The stresses of meeting the demands of diva surgeons meant that many scrub nurses were ready for a laugh, and this sometimes took a bawdy turn, such as when a nurse or two would steal a peek under the cover sheet when an especially good looking young man was fast asleep on the operating room table. While these were very unethical peeping tom moments, I witnessed their occurrence time and time again and wondered what the guy who was being looked at would do or say if he knew what was happening.
As an OR orderly, I was expected to open all the operating rooms at 6:30 AM, set up the IV stands in the individual curtained cubicles and retrieve the patients for 8 AM surgery from the hospital’s upper floors. It was a huge responsibility. If an OR orderly was squeamish about blood and guts, there were only two options available: quit, or find a way to get used to the gore.
My job included taking specimens to pathology, including aborted fetuses from the many therapeutic abortions preformed at the hospital. As a twenty year old I didn’t give too much thought about these procedures. I naively assumed that the abortions were performed to save the life of the mother until I got talking to an Eastern Orthodox nurse who said that this was not the case at all. She also told me that she was on record as refusing to assist in these "therapeutic acts of murder." While I admired her for having the courage of her convictions, it made me wonder about all the Irish Catholic nurses (this was Boston, after all) who didn’t seem to have any issues with abortion, but who would look very, very distressed when handing me the little fetus jars to take to pathology.
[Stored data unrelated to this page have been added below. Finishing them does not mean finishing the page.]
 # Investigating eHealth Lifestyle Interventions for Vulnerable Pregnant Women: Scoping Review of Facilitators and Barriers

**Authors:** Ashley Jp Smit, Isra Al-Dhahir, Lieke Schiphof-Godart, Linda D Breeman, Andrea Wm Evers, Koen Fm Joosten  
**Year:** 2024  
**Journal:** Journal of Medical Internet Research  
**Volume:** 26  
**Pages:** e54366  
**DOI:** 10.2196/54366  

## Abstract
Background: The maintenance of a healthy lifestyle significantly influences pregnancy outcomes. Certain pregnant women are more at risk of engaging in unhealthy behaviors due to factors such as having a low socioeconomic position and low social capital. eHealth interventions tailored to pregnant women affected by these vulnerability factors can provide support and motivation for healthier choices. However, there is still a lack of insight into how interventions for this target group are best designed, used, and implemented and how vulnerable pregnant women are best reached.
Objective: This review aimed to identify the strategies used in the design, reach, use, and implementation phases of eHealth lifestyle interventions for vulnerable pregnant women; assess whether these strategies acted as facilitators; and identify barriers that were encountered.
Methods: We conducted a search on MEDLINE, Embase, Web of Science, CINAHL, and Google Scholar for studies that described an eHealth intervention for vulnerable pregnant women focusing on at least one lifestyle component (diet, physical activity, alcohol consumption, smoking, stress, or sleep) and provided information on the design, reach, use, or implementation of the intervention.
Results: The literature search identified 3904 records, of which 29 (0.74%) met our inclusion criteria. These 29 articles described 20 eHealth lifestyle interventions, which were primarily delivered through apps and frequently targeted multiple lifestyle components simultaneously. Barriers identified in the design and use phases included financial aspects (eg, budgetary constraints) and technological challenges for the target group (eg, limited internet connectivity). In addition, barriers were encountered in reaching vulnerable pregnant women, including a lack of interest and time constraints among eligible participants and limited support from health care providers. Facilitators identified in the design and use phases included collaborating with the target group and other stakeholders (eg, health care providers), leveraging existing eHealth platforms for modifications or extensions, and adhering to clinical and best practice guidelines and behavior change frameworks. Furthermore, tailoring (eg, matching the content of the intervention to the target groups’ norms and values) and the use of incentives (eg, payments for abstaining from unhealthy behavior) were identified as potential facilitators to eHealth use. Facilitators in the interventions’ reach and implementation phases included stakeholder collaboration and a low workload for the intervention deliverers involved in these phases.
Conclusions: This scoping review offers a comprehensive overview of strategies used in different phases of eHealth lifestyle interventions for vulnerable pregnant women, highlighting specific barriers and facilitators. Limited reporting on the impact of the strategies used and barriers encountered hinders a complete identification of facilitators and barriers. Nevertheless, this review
These quick, guilt-ridden "exchanges" reminded me of Pontius Pilate washing his hands of the situation.
Mastectomies and amputations affected me the most, especially when a scrub nurse would put a still warm, wrapped in blue linen amputated leg in my arms, and ask me to deliver it to the morgue.
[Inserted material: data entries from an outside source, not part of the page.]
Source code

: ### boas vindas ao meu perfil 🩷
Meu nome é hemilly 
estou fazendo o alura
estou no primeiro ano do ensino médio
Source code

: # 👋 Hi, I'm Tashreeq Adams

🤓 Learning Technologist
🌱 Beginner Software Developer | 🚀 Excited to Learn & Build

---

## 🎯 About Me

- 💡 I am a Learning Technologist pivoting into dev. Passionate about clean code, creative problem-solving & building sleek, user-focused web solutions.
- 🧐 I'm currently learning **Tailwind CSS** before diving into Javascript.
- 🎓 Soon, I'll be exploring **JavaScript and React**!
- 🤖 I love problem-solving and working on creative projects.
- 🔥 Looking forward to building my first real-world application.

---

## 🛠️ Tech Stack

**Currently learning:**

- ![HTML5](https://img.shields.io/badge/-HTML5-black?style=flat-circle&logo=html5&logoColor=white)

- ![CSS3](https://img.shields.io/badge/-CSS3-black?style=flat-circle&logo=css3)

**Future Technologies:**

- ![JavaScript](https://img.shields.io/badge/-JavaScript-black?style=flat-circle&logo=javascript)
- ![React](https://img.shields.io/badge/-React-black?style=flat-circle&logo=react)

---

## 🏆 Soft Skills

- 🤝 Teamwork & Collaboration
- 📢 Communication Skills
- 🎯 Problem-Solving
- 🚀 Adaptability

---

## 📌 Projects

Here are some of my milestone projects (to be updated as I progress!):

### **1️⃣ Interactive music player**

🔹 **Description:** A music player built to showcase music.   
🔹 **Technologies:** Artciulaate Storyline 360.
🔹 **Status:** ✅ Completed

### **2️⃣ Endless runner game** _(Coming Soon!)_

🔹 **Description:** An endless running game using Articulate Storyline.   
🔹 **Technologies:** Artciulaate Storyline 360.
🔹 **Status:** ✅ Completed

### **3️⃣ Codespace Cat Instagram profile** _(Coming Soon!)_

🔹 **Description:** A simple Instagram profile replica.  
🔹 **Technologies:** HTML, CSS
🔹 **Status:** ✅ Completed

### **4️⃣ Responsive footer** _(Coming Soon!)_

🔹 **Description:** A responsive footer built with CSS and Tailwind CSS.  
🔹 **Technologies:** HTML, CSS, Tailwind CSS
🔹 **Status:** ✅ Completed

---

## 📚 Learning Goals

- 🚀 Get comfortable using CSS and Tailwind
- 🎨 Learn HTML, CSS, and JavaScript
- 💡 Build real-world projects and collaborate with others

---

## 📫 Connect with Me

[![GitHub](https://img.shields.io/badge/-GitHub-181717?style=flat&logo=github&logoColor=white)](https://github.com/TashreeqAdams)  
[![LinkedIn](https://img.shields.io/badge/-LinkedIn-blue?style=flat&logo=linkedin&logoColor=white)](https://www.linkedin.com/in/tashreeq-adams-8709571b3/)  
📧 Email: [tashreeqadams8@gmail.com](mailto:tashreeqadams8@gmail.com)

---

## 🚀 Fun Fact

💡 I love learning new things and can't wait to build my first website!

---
Of course, when a patient died on the operating room table, the mood in the room turned solemn. Many scrub nurses became upset. Some actually cried. The nurses were the ones who felt a death the most. The surgeons, for the most part, were stoned faced. It was hard to know what they were feeling. It was always the nurse or the orderlies who stayed behind and cleaned up the room and washed the body of the deceased. For me, a death in the OR was always a shock, especially if I was the one who had escorted the patient to the operating room earlier. Times like this, I’d think back and try to remember if the patient had said anything of note, or whether their behavior pointed to a premonition regarding their own death.
After the washing of the deceased’s body, an orderly’s help was needed in moving the man or woman onto a special stretcher for the trip to the morgue. The silence in the OR room at this time was profound. People spoke only if necessary. There was certainly no talk of golf, or how great it would be to get drunk at the after work happy hour at the local pub.
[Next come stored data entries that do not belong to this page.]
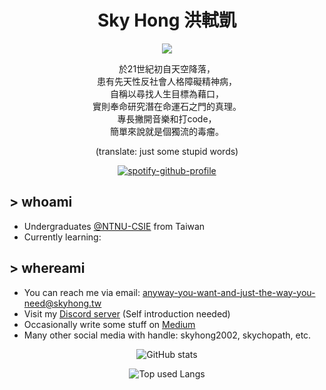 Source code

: <h1 align="center">Sky Hong 洪軾凱</h1>

<div align="center">

![](https://komarev.com/ghpvc/?username=skyhong2002&style=flat-square)

於21世紀初自天空降落，  
患有先天性反社會人格障礙精神病，  
自稱以尋找人生目標為藉口，  
實則奉命研究潛在命運石之門的真理。  
專長撇開音樂和打code，  
簡單來說就是個獨流的毒瘤。

(translate: just some stupid words)

[![spotify-github-profile](https://spotify-github-profile.vercel.app/api/view?uid=nq80zcv293n9jzmoref7rlp1a&cover_image=false&theme=default&show_offline=false&background_color=001473&bar_color=53b14f&bar_color_cover=false)](https://spotify-github-profile.vercel.app/api/view?uid=nq80zcv293n9jzmoref7rlp1a&redirect=true)

</div>


## > whoami

- Undergraduates [@NTNU-CSIE](https://github.com/NTNU-CSIE) from Taiwan
- Currently learning: 

## > whereami

- You can reach me via email: anyway-you-want-and-just-the-way-you-need@skyhong.tw
- Visit my [Discord server](https://discord.gg/9BbYCXaEVd) (Self introduction needed)
- Occasionally write some stuff on [Medium](https://medium.com/@skyhong2002)
- Many other social media with handle: skyhong2002, skychopath, etc.

<div align="center">

![GitHub stats](https://github-readme-stats.vercel.app/api?username=skyhong2002&show_icons=true&locale=en)

![Top used Langs](https://github-readme-stats.vercel.app/api/top-langs/?username=skyhong2002&hide=html&langs_count=10&layout=compact)

</div>

<!--![Sky's wakatime stats](https://github-readme-stats.vercel.app/api/wakatime?username=skyhong2002)-->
Wheeling the stretcher with the covered up corpse on it to the elevator nearest the operating room, and then getting to the basement morgue without anybody else coming on the elevator was hardly a guarantee. There’d be no emotional reaction if a nurse, doctor or resident got on the elevator at different floors, but if a non-medical visitor to the hospital saw the stretcher, he or she would step back as the blood would seem to drain from their faces.
In conclusion, I’d say that long time hospital experience can either plunge you into a river of callousness, from which it may be difficult to return, or it can work to increase your human empathy skills. I don’t know where into which category I fall. I like to think it’s the latter, but who knows.
Decades after my job in the OR, I still have dreams of wheeling stretchers down long antiseptic corridors and of bumping into surgeons in masks, who may or may not be holding a pair of forceps.